2020-03-15 | Subject | System Crisis Management
We live within a system experiencing change, the earth, a system that we rely on for life. From a human perspective, and the perspective of many other lifeforms that we share the planet with, the overall change is negative. As a species, we have contributed to this negative change, and can expect disruption to our way of life. While it is true that we should attempt to minimize our contribution to the change, it is also true that much is in motion now that cannot be stopped. What remains is a series of emergencies, Dunkirks, and each one will need to be managed in a resilient way.
Resilience. This is a key concept. Usually resilience is associated with psychological resilience in the face of a disturbing change, but as Dr. Desirée Daniel points out, "...'the ability of a sytem to cope with a disturbance' is a disposition that is realized through processes since resilience cannot exist without its bearer i.e. a system and can only be discerned over a period of time when a potential disturbance is identified." This was published as one of the many papers for the 2014 Formal Ontology in Information Systems conference.
From a broad perspective, the earth is a self-correcting system.

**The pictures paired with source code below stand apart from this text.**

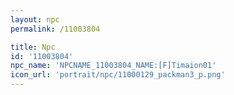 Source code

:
 ```yaml
---
layout: npc
permalink: /11003804

title: Npc
id: '11003804'
npc_name: 'NPCNAME_11003804_NAME:[F]Timaion01'
icon_url: 'portrait/npc/11000129_packman3_p.png'
---
```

There are enough DNA, creatures and life smeared around this fabulous blue ball, that it is unlikely that a 200 year bump in greenhouse gases, or even nuclear meltdowns from wide-spread infrastructure failure will permanently rid the planet of life. Who knows what will happen long-term. As Chernobyl shows us, life adapts. For humans, if the planet warms as predicted, it seems unlikely that we can move agriculture fast enough to support even a fraction of our current population, particularly with the broad array of negative externalities that are in motion (bees, loss of fertile land, flooding, extreme weather events). Our civilization is also intimately entwined with oil at many levels, and this adds another complicated dimension as we respond to climate change. In order to be resilient as a species, we will be required to act quickly at each crisis. Using Daniel's definition, we cannot react until the particular crisis is upon us, and that brings us back to the focus of this blog.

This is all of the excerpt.